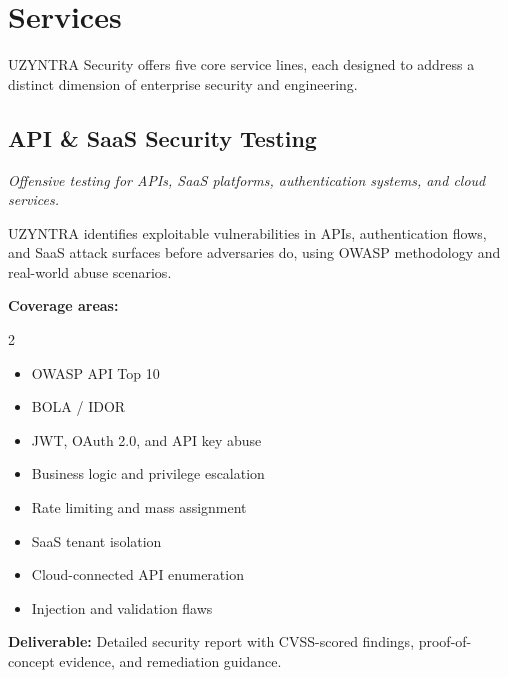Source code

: \documentclass[11pt,a4paper]{article}
\begin{document}
\section{Services}
UZYNTRA Security offers five core service lines, each designed to address a distinct dimension of enterprise security and engineering.

\subsection{API \& SaaS Security Testing}
\begin{redbar}\textit{Offensive testing for APIs, SaaS platforms, authentication systems, and cloud services.}\end{redbar}
UZYNTRA identifies exploitable vulnerabilities in APIs, authentication flows, and SaaS attack surfaces before adversaries do, using OWASP methodology and real-world abuse scenarios.

\textbf{Coverage areas:}
\begin{multicols}{2}
\begin{itemize}
  \item OWASP API Top 10
  \item BOLA / IDOR
  \item JWT, OAuth 2.0, and API key abuse
  \item Business logic and privilege escalation
  \item Rate limiting and mass assignment
  \item SaaS tenant isolation
  \item Cloud-connected API enumeration
  \item Injection and validation flaws
\end{itemize}
\end{multicols}
\textbf{Deliverable:} Detailed security report with CVSS-scored findings, proof-of-concept evidence, and remediation guidance.
\end{document}
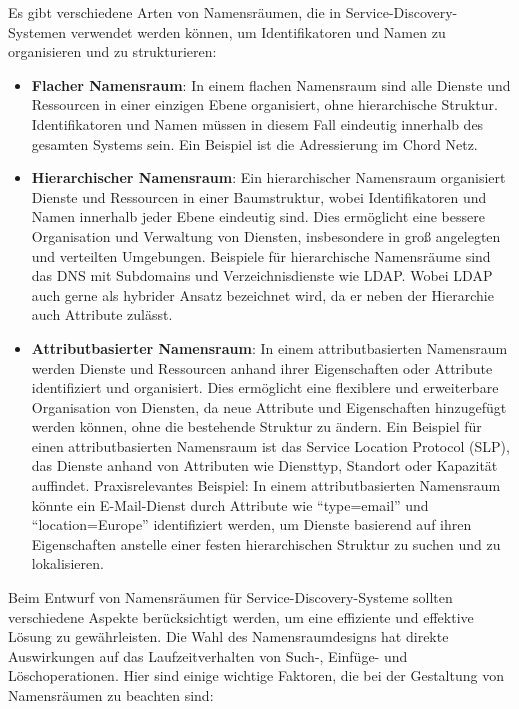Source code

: Es gibt verschiedene Arten von Namensräumen, die in Service-Discovery-Systemen verwendet werden können, um Identifikatoren und Namen zu organisieren und zu strukturieren:
\begin{itemize}
\item \textbf{Flacher Namensraum}: In einem flachen Namensraum sind alle Dienste und Ressourcen in einer einzigen Ebene organisiert, ohne hierarchische Struktur. Identifikatoren und Namen müssen in diesem Fall eindeutig innerhalb des gesamten Systems sein. Ein Beispiel ist die Adressierung im Chord Netz. 
\item \textbf{Hierarchischer Namensraum}: Ein hierarchischer Namensraum organisiert Dienste und Ressourcen in einer Baumstruktur, wobei Identifikatoren und Namen innerhalb jeder Ebene eindeutig sind. Dies ermöglicht eine bessere Organisation und Verwaltung von Diensten, insbesondere in groß angelegten und verteilten Umgebungen. Beispiele für hierarchische Namensräume sind das DNS mit Subdomains und Verzeichnisdienste wie LDAP. Wobei LDAP auch gerne als hybrider Ansatz bezeichnet wird, da er neben der Hierarchie  auch Attribute zulässt. 
\item \textbf{Attributbasierter Namensraum}: In einem attributbasierten Namensraum werden Dienste und Ressourcen anhand ihrer Eigenschaften oder Attribute identifiziert und organisiert. Dies ermöglicht eine flexiblere und erweiterbare Organisation von Diensten, da neue Attribute und Eigenschaften hinzugefügt werden können, ohne die bestehende Struktur zu ändern. Ein Beispiel für einen attributbasierten Namensraum ist das Service Location Protocol (SLP), das Dienste anhand von Attributen wie Diensttyp, Standort oder Kapazität auffindet. Praxisrelevantes Beispiel: In einem attributbasierten Namensraum könnte ein E-Mail-Dienst durch Attribute wie \enquote{type=email} und \enquote{location=Europe} identifiziert werden, um Dienste basierend auf ihren Eigenschaften anstelle einer festen hierarchischen Struktur zu suchen und zu lokalisieren.
\end{itemize}
Beim Entwurf von Namensräumen für Service-Discovery-Systeme sollten verschiedene Aspekte berücksichtigt werden, um eine effiziente und effektive Lösung zu gewährleisten. Die Wahl des Namensraumdesigns hat direkte Auswirkungen auf das Laufzeitverhalten von Such-, Einfüge- und Löschoperationen. Hier sind einige wichtige Faktoren, die bei der Gestaltung von Namensräumen zu beachten sind:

PROBLEM TO SOLVE
The answer should be an exact restatement of every entry, with the pictures omitted.

RESULT
Source code

: \documentclass[11pt,a4paper]{article}
\begin{document}
\section{Services}
UZYNTRA Security offers five core service lines, each designed to address a distinct dimension of enterprise security and engineering.

\subsection{API \& SaaS Security Testing}
\begin{redbar}\textit{Offensive testing for APIs, SaaS platforms, authentication systems, and cloud services.}\end{redbar}
UZYNTRA identifies exploitable vulnerabilities in APIs, authentication flows, and SaaS attack surfaces before adversaries do, using OWASP methodology and real-world abuse scenarios.

\textbf{Coverage areas:}
\begin{multicols}{2}
\begin{itemize}
  \item OWASP API Top 10
  \item BOLA / IDOR
  \item JWT, OAuth 2.0, and API key abuse
  \item Business logic and privilege escalation
  \item Rate limiting and mass assignment
  \item SaaS tenant isolation
  \item Cloud-connected API enumeration
  \item Injection and validation flaws
\end{itemize}
\end{multicols}
\textbf{Deliverable:} Detailed security report with CVSS-scored findings, proof-of-concept evidence, and remediation guidance.
\end{document}
Source code

: Es gibt verschiedene Arten von Namensräumen, die in Service-Discovery-Systemen verwendet werden können, um Identifikatoren und Namen zu organisieren und zu strukturieren:
\begin{itemize}
\item \textbf{Flacher Namensraum}: In einem flachen Namensraum sind alle Dienste und Ressourcen in einer einzigen Ebene organisiert, ohne hierarchische Struktur. Identifikatoren und Namen müssen in diesem Fall eindeutig innerhalb des gesamten Systems sein. Ein Beispiel ist die Adressierung im Chord Netz. 
\item \textbf{Hierarchischer Namensraum}: Ein hierarchischer Namensraum organisiert Dienste und Ressourcen in einer Baumstruktur, wobei Identifikatoren und Namen innerhalb jeder Ebene eindeutig sind. Dies ermöglicht eine bessere Organisation und Verwaltung von Diensten, insbesondere in groß angelegten und verteilten Umgebungen. Beispiele für hierarchische Namensräume sind das DNS mit Subdomains und Verzeichnisdienste wie LDAP. Wobei LDAP auch gerne als hybrider Ansatz bezeichnet wird, da er neben der Hierarchie  auch Attribute zulässt. 
\item \textbf{Attributbasierter Namensraum}: In einem attributbasierten Namensraum werden Dienste und Ressourcen anhand ihrer Eigenschaften oder Attribute identifiziert und organisiert. Dies ermöglicht eine flexiblere und erweiterbare Organisation von Diensten, da neue Attribute und Eigenschaften hinzugefügt werden können, ohne die bestehende Struktur zu ändern. Ein Beispiel für einen attributbasierten Namensraum ist das Service Location Protocol (SLP), das Dienste anhand von Attributen wie Diensttyp, Standort oder Kapazität auffindet. Praxisrelevantes Beispiel: In einem attributbasierten Namensraum könnte ein E-Mail-Dienst durch Attribute wie \enquote{type=email} und \enquote{location=Europe} identifiziert werden, um Dienste basierend auf ihren Eigenschaften anstelle einer festen hierarchischen Struktur zu suchen und zu lokalisieren.
\end{itemize}
Beim Entwurf von Namensräumen für Service-Discovery-Systeme sollten verschiedene Aspekte berücksichtigt werden, um eine effiziente und effektive Lösung zu gewährleisten. Die Wahl des Namensraumdesigns hat direkte Auswirkungen auf das Laufzeitverhalten von Such-, Einfüge- und Löschoperationen. Hier sind einige wichtige Faktoren, die bei der Gestaltung von Namensräumen zu beachten sind:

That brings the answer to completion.